Copy the entries character for character.

─── INPUT MATERIAL ───

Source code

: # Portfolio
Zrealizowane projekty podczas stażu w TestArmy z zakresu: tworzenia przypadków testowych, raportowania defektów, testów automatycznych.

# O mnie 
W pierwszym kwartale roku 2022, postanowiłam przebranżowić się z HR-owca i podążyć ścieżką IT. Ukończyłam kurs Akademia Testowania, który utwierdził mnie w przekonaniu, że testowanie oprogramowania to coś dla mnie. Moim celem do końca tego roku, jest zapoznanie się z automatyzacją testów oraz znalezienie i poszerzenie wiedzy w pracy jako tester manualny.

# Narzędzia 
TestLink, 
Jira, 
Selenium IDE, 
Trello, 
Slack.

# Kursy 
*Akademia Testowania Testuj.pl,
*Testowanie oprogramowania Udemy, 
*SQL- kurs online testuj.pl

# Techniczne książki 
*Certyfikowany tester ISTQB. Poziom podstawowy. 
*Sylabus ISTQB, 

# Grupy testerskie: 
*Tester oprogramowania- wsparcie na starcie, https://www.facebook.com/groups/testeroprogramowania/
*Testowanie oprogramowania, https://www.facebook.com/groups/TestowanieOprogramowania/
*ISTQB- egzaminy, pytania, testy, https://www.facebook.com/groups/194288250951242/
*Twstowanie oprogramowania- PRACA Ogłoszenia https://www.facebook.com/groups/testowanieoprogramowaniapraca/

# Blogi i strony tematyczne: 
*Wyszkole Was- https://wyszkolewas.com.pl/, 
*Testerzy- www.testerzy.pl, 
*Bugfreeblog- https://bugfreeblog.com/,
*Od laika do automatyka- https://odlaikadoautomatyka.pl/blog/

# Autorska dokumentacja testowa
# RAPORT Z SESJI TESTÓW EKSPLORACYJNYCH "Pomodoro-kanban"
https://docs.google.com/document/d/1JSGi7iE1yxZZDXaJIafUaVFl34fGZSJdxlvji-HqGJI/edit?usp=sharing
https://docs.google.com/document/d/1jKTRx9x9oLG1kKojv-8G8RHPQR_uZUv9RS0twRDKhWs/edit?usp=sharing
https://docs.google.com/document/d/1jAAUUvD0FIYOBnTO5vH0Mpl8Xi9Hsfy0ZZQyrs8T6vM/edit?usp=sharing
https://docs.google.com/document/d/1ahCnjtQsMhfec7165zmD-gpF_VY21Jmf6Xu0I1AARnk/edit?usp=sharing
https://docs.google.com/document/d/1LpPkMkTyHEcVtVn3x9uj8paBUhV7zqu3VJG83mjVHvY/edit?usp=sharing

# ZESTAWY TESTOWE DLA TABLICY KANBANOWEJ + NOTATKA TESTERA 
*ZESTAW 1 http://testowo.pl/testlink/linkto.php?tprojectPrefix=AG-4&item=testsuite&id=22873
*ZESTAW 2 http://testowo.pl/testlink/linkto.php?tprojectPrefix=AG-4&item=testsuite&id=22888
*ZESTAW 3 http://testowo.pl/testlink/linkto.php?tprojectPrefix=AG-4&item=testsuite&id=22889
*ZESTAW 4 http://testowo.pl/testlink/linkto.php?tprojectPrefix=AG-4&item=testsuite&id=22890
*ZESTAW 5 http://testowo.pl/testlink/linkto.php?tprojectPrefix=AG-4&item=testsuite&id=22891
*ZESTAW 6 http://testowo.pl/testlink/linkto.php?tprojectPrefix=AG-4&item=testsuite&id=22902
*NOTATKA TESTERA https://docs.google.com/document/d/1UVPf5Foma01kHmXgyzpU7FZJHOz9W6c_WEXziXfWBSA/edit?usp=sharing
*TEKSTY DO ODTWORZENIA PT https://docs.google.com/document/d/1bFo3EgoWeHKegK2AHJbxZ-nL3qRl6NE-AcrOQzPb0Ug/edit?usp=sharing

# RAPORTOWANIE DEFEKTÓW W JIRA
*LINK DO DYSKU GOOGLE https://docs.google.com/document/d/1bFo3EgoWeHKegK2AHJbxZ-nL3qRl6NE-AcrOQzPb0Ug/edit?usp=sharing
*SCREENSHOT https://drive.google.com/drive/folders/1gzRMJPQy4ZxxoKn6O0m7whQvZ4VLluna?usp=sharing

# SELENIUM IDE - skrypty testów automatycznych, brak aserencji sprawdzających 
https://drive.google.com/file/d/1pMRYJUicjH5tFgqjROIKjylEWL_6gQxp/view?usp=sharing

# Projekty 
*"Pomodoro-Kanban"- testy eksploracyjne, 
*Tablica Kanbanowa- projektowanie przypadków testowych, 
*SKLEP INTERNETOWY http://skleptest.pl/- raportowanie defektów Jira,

───

__SOLUTION TO THIS EXERCISE__:
Source code

: # Portfolio
Zrealizowane projekty podczas stażu w TestArmy z zakresu: tworzenia przypadków testowych, raportowania defektów, testów automatycznych.

# O mnie 
W pierwszym kwartale roku 2022, postanowiłam przebranżowić się z HR-owca i podążyć ścieżką IT. Ukończyłam kurs Akademia Testowania, który utwierdził mnie w przekonaniu, że testowanie oprogramowania to coś dla mnie. Moim celem do końca tego roku, jest zapoznanie się z automatyzacją testów oraz znalezienie i poszerzenie wiedzy w pracy jako tester manualny.

# Narzędzia 
TestLink, 
Jira, 
Selenium IDE, 
Trello, 
Slack.

# Kursy 
*Akademia Testowania Testuj.pl,
*Testowanie oprogramowania Udemy, 
*SQL- kurs online testuj.pl

# Techniczne książki 
*Certyfikowany tester ISTQB. Poziom podstawowy. 
*Sylabus ISTQB, 

# Grupy testerskie: 
*Tester oprogramowania- wsparcie na starcie, https://www.facebook.com/groups/testeroprogramowania/
*Testowanie oprogramowania, https://www.facebook.com/groups/TestowanieOprogramowania/
*ISTQB- egzaminy, pytania, testy, https://www.facebook.com/groups/194288250951242/
*Twstowanie oprogramowania- PRACA Ogłoszenia https://www.facebook.com/groups/testowanieoprogramowaniapraca/

# Blogi i strony tematyczne: 
*Wyszkole Was- https://wyszkolewas.com.pl/, 
*Testerzy- www.testerzy.pl, 
*Bugfreeblog- https://bugfreeblog.com/,
*Od laika do automatyka- https://odlaikadoautomatyka.pl/blog/

# Autorska dokumentacja testowa
# RAPORT Z SESJI TESTÓW EKSPLORACYJNYCH "Pomodoro-kanban"
https://docs.google.com/document/d/1JSGi7iE1yxZZDXaJIafUaVFl34fGZSJdxlvji-HqGJI/edit?usp=sharing
https://docs.google.com/document/d/1jKTRx9x9oLG1kKojv-8G8RHPQR_uZUv9RS0twRDKhWs/edit?usp=sharing
https://docs.google.com/document/d/1jAAUUvD0FIYOBnTO5vH0Mpl8Xi9Hsfy0ZZQyrs8T6vM/edit?usp=sharing
https://docs.google.com/document/d/1ahCnjtQsMhfec7165zmD-gpF_VY21Jmf6Xu0I1AARnk/edit?usp=sharing
https://docs.google.com/document/d/1LpPkMkTyHEcVtVn3x9uj8paBUhV7zqu3VJG83mjVHvY/edit?usp=sharing

# ZESTAWY TESTOWE DLA TABLICY KANBANOWEJ + NOTATKA TESTERA 
*ZESTAW 1 http://testowo.pl/testlink/linkto.php?tprojectPrefix=AG-4&item=testsuite&id=22873
*ZESTAW 2 http://testowo.pl/testlink/linkto.php?tprojectPrefix=AG-4&item=testsuite&id=22888
*ZESTAW 3 http://testowo.pl/testlink/linkto.php?tprojectPrefix=AG-4&item=testsuite&id=22889
*ZESTAW 4 http://testowo.pl/testlink/linkto.php?tprojectPrefix=AG-4&item=testsuite&id=22890
*ZESTAW 5 http://testowo.pl/testlink/linkto.php?tprojectPrefix=AG-4&item=testsuite&id=22891
*ZESTAW 6 http://testowo.pl/testlink/linkto.php?tprojectPrefix=AG-4&item=testsuite&id=22902
*NOTATKA TESTERA https://docs.google.com/document/d/1UVPf5Foma01kHmXgyzpU7FZJHOz9W6c_WEXziXfWBSA/edit?usp=sharing
*TEKSTY DO ODTWORZENIA PT https://docs.google.com/document/d/1bFo3EgoWeHKegK2AHJbxZ-nL3qRl6NE-AcrOQzPb0Ug/edit?usp=sharing

# RAPORTOWANIE DEFEKTÓW W JIRA
*LINK DO DYSKU GOOGLE https://docs.google.com/document/d/1bFo3EgoWeHKegK2AHJbxZ-nL3qRl6NE-AcrOQzPb0Ug/edit?usp=sharing
*SCREENSHOT https://drive.google.com/drive/folders/1gzRMJPQy4ZxxoKn6O0m7whQvZ4VLluna?usp=sharing

# SELENIUM IDE - skrypty testów automatycznych, brak aserencji sprawdzających 
https://drive.google.com/file/d/1pMRYJUicjH5tFgqjROIKjylEWL_6gQxp/view?usp=sharing

# Projekty 
*"Pomodoro-Kanban"- testy eksploracyjne, 
*Tablica Kanbanowa- projektowanie przypadków testowych, 
*SKLEP INTERNETOWY http://skleptest.pl/- raportowanie defektów Jira,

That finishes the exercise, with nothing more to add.